**Stored data**
= Beginning of Section =

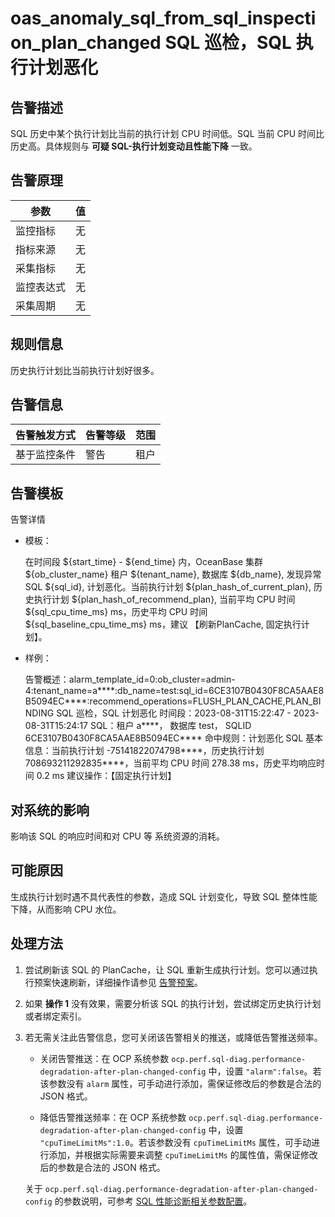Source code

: # oas_anomaly_sql_from_sql_inspection_plan_changed SQL 巡检，SQL 执行计划恶化

## 告警描述

SQL 历史中某个执行计划比当前的执行计划 CPU 时间低。SQL 当前 CPU 时间比历史高。具体规则与 **可疑 SQL-执行计划变动且性能下降** 一致。

## 告警原理

| 参数 | 值 |
| -------- | -------- |
| 监控指标 | 无 |
| 指标来源 | 无 |
| 采集指标 | 无 |
| 监控表达式 | 无 |
| 采集周期 | 无 |

## 规则信息

历史执行计划比当前执行计划好很多。

## 告警信息

| 告警触发方式 | 告警等级 | 范围 |
| --------- | --------- | --------- |
| 基于监控条件 | 警告 | 租户 |

## 告警模板

告警详情

* 模板：

  在时间段 ${start_time} - ${end_time} 内，OceanBase 集群 ${ob_cluster_name} 租户 ${tenant_name}, 数据库 ${db_name}, 发现异常 SQL ${sql_id}, 计划恶化。当前执行计划 ${plan_hash_of_current_plan}, 历史执行计划 ${plan_hash_of_recommend_plan}, 当前平均 CPU 时间 ${sql_cpu_time_ms} ms，历史平均 CPU 时间 ${sql_baseline_cpu_time_ms} ms，建议 【刷新PlanCache, 固定执行计划】。

* 样例：

  告警概述：alarm_template_id=0:ob_cluster=admin-4:tenant_name=a****:db_name=test:sql_id=6CE3107B0430F8CA5AAE8B5094EC****:recommend_operations=FLUSH_PLAN_CACHE,PLAN_BINDING SQL 巡检，SQL 计划恶化
  时间段：2023-08-31T15:22:47 - 2023-08-31T15:24:17
  SQL：租户 a****， 数据库 test， SQLID 6CE3107B0430F8CA5AAE8B5094EC****
  命中规则：计划恶化
  SQL 基本信息：当前执行计划 -75141822074798****，历史执行计划 708693211292835****，当前平均 CPU 时间 278.38 ms，历史平均响应时间 0.2 ms
  建议操作：【固定执行计划】

## 对系统的影响

影响该 SQL 的响应时间和对 CPU 等 系统资源的消耗。

## 可能原因

生成执行计划时遇不具代表性的参数，造成 SQL 计划变化，导致 SQL 整体性能下降，从而影响 CPU 水位。

## 处理方法

1. 尝试刷新该 SQL 的 PlanCache，让 SQL 重新生成执行计划。您可以通过执行预案快速刷新，详细操作请参见 [告警预案](../500.appendix/400.execute-the-plan.md)。

2. 如果 **操作 1** 没有效果，需要分析该 SQL 的执行计划，尝试绑定历史执行计划或者绑定索引。

3. 若无需关注此告警信息，您可关闭该告警相关的推送，或降低告警推送频率。

   * 关闭告警推送：在 OCP 系统参数 `ocp.perf.sql-diag.performance-degradation-after-plan-changed-config` 中，设置 `"alarm":false`。若该参数没有 `alarm` 属性，可手动进行添加，需保证修改后的参数是合法的 JSON 格式。

   * 降低告警推送频率：在 OCP 系统参数 `ocp.perf.sql-diag.performance-degradation-after-plan-changed-config` 中，设置 `"cpuTimeLimitMs":1.0`。若该参数没有 `cpuTimeLimitMs` 属性，可手动进行添加，并根据实际需要来调整 `cpuTimeLimitMs` 的属性值，需保证修改后的参数是合法的 JSON 格式。

   关于 `ocp.perf.sql-diag.performance-degradation-after-plan-changed-config` 的参数说明，可参考 [SQL 性能诊断相关参数配置](../../../1000.diagnosis-and-tuning-fuctions/100.manage-sql-diagnosis/1400.sql-performance-diagnosis-related-parameter-configuration.md)。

= End of Section =

**YOUR TASK**
Please reproduce the records above exactly and leave any picture behind.

**RESULT OF THE EXERCISE**
Source code

: # oas_anomaly_sql_from_sql_inspection_plan_changed SQL 巡检，SQL 执行计划恶化

## 告警描述

SQL 历史中某个执行计划比当前的执行计划 CPU 时间低。SQL 当前 CPU 时间比历史高。具体规则与 **可疑 SQL-执行计划变动且性能下降** 一致。

## 告警原理

| 参数 | 值 |
| -------- | -------- |
| 监控指标 | 无 |
| 指标来源 | 无 |
| 采集指标 | 无 |
| 监控表达式 | 无 |
| 采集周期 | 无 |

## 规则信息

历史执行计划比当前执行计划好很多。

## 告警信息

| 告警触发方式 | 告警等级 | 范围 |
| --------- | --------- | --------- |
| 基于监控条件 | 警告 | 租户 |

## 告警模板

告警详情

* 模板：

  在时间段 ${start_time} - ${end_time} 内，OceanBase 集群 ${ob_cluster_name} 租户 ${tenant_name}, 数据库 ${db_name}, 发现异常 SQL ${sql_id}, 计划恶化。当前执行计划 ${plan_hash_of_current_plan}, 历史执行计划 ${plan_hash_of_recommend_plan}, 当前平均 CPU 时间 ${sql_cpu_time_ms} ms，历史平均 CPU 时间 ${sql_baseline_cpu_time_ms} ms，建议 【刷新PlanCache, 固定执行计划】。

* 样例：

  告警概述：alarm_template_id=0:ob_cluster=admin-4:tenant_name=a****:db_name=test:sql_id=6CE3107B0430F8CA5AAE8B5094EC****:recommend_operations=FLUSH_PLAN_CACHE,PLAN_BINDING SQL 巡检，SQL 计划恶化
  时间段：2023-08-31T15:22:47 - 2023-08-31T15:24:17
  SQL：租户 a****， 数据库 test， SQLID 6CE3107B0430F8CA5AAE8B5094EC****
  命中规则：计划恶化
  SQL 基本信息：当前执行计划 -75141822074798****，历史执行计划 708693211292835****，当前平均 CPU 时间 278.38 ms，历史平均响应时间 0.2 ms
  建议操作：【固定执行计划】

## 对系统的影响

影响该 SQL 的响应时间和对 CPU 等 系统资源的消耗。

## 可能原因

生成执行计划时遇不具代表性的参数，造成 SQL 计划变化，导致 SQL 整体性能下降，从而影响 CPU 水位。

## 处理方法

1. 尝试刷新该 SQL 的 PlanCache，让 SQL 重新生成执行计划。您可以通过执行预案快速刷新，详细操作请参见 [告警预案](../500.appendix/400.execute-the-plan.md)。

2. 如果 **操作 1** 没有效果，需要分析该 SQL 的执行计划，尝试绑定历史执行计划或者绑定索引。

3. 若无需关注此告警信息，您可关闭该告警相关的推送，或降低告警推送频率。

   * 关闭告警推送：在 OCP 系统参数 `ocp.perf.sql-diag.performance-degradation-after-plan-changed-config` 中，设置 `"alarm":false`。若该参数没有 `alarm` 属性，可手动进行添加，需保证修改后的参数是合法的 JSON 格式。

   * 降低告警推送频率：在 OCP 系统参数 `ocp.perf.sql-diag.performance-degradation-after-plan-changed-config` 中，设置 `"cpuTimeLimitMs":1.0`。若该参数没有 `cpuTimeLimitMs` 属性，可手动进行添加，并根据实际需要来调整 `cpuTimeLimitMs` 的属性值，需保证修改后的参数是合法的 JSON 格式。

   关于 `ocp.perf.sql-diag.performance-degradation-after-plan-changed-config` 的参数说明，可参考 [SQL 性能诊断相关参数配置](../../../1000.diagnosis-and-tuning-fuctions/100.manage-sql-diagnosis/1400.sql-performance-diagnosis-related-parameter-configuration.md)。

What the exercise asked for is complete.